In late 2024, SonusGearFlow was asked to document and advise on an isolation retrofit for a mid-sized post-production facility in Seattle’s SODO district. The client, Rainline Post, occupied a two-story light-industrial building with two mix rooms, one Foley stage, and a machine room that doubled as IT storage. The facility had been productive for years, but a change in tenancy next door introduced a problem that couldn’t be EQ’d away: a small craft brewery moved in, bringing a canning line and refrigeration compressors that ran late into the night.

The project team included a lead audio engineer (client-side), a project manager (GC-side), an acoustical consultant (our role), and a mechanical contractor. The objective was narrowly defined: improve transmission loss (TL) between the brewery and Mix Room A, and also reduce internal cross-talk between Mix Room A and the adjacent edit suite. The facility didn’t want a full rebuild; downtime had to be limited to a single two-week shutdown window, with minor work allowed on weekends afterward.

Mix Room A was a 23 ft × 16 ft × 10 ft room (approx. 3,680 ft³) used for broadcast and streaming deliverables. The edit suite next door was 12 ft × 14 ft × 9 ft. Both were built with conventional metal-stud walls, single-layer 5/8 in gypsum, and a suspended ceiling grid tied to the building structure. The “why” was financial and reputational: a major client had already flagged low-frequency rumble during attended sessions, and Rainline Post had started issuing credits due to rescheduled mix reviews.

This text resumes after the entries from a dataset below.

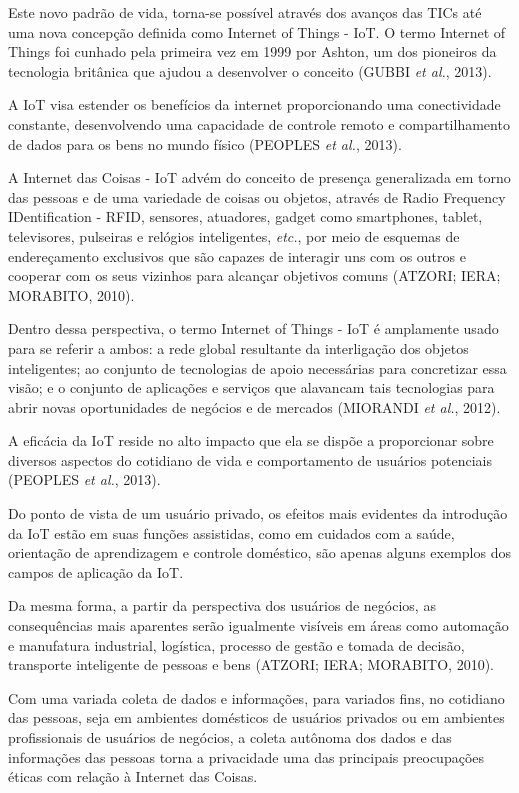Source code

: Este novo padrão de vida, torna-se possível através dos avanços das TICs até uma nova concepção definida como Internet of Things - IoT. O termo Internet of Things foi cunhado pela primeira vez em 1999 por Ashton, um dos pioneiros da tecnologia britânica que ajudou a desenvolver o conceito (GUBBI \textit{et al.}, 2013).

A IoT visa estender os benefícios da internet proporcionando uma conectividade constante, desenvolvendo uma capacidade de controle remoto e compartilhamento de dados para os bens no mundo físico (PEOPLES \textit{et al.}, 2013).

A Internet das Coisas - IoT advém do conceito de presença generalizada em torno das pessoas e de uma variedade de coisas ou objetos, através de Radio Frequency IDentification - RFID, sensores, atuadores, gadget como smartphones, tablet, televisores, pulseiras e relógios inteligentes, \textit{etc.}, por meio de esquemas de endereçamento exclusivos que são capazes de interagir uns com os outros e cooperar com os seus vizinhos para alcançar objetivos comuns (ATZORI; IERA; MORABITO, 2010).

Dentro dessa perspectiva, o termo Internet of Things - IoT é amplamente usado para se referir a ambos: a rede global resultante da interligação dos objetos inteligentes; ao conjunto de tecnologias de apoio necessárias para concretizar essa visão; e o conjunto de aplicações e serviços que alavancam tais tecnologias para abrir novas oportunidades de negócios e de mercados (MIORANDI \textit{et al.}, 2012).

A eficácia da IoT reside no alto impacto que ela se dispõe a proporcionar sobre diversos aspectos do cotidiano de vida e comportamento de usuários potenciais (PEOPLES \textit{et al.}, 2013).

Do ponto de vista de um usuário privado, os efeitos mais evidentes da introdução da IoT estão em suas funções assistidas, como em cuidados com a saúde, orientação de aprendizagem e controle doméstico, são apenas alguns exemplos dos campos de aplicação da IoT.

Da mesma forma, a partir da perspectiva dos usuários de negócios, as consequências mais aparentes serão igualmente visíveis em áreas como automação e manufatura industrial, logística, processo de gestão e tomada de decisão, transporte inteligente de pessoas e bens (ATZORI; IERA; MORABITO, 2010).

Com uma variada coleta de dados e informações, para variados fins, no cotidiano das pessoas, seja em ambientes domésticos de usuários privados ou em ambientes profissionais de usuários de negócios, a coleta autônoma dos dados e das informações das pessoas torna a privacidade uma das principais preocupações éticas com relação à Internet das Coisas.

2) Challenges and requirements at the outset

The existing isolation was typical for a creative tenant fit-out, not a hardened studio build. The most important constraints were:

The client’s internal target was “make it quiet enough that we don’t hear the brewery,” but we translated that into measurable goals: reduce average A-weighted intrusion by 10 dB during typical brewery operation, and reduce 63 Hz one-third-octave band levels in Mix Room A by at least 6 dB. These are realistic deltas for retrofit work without structural separation of slabs.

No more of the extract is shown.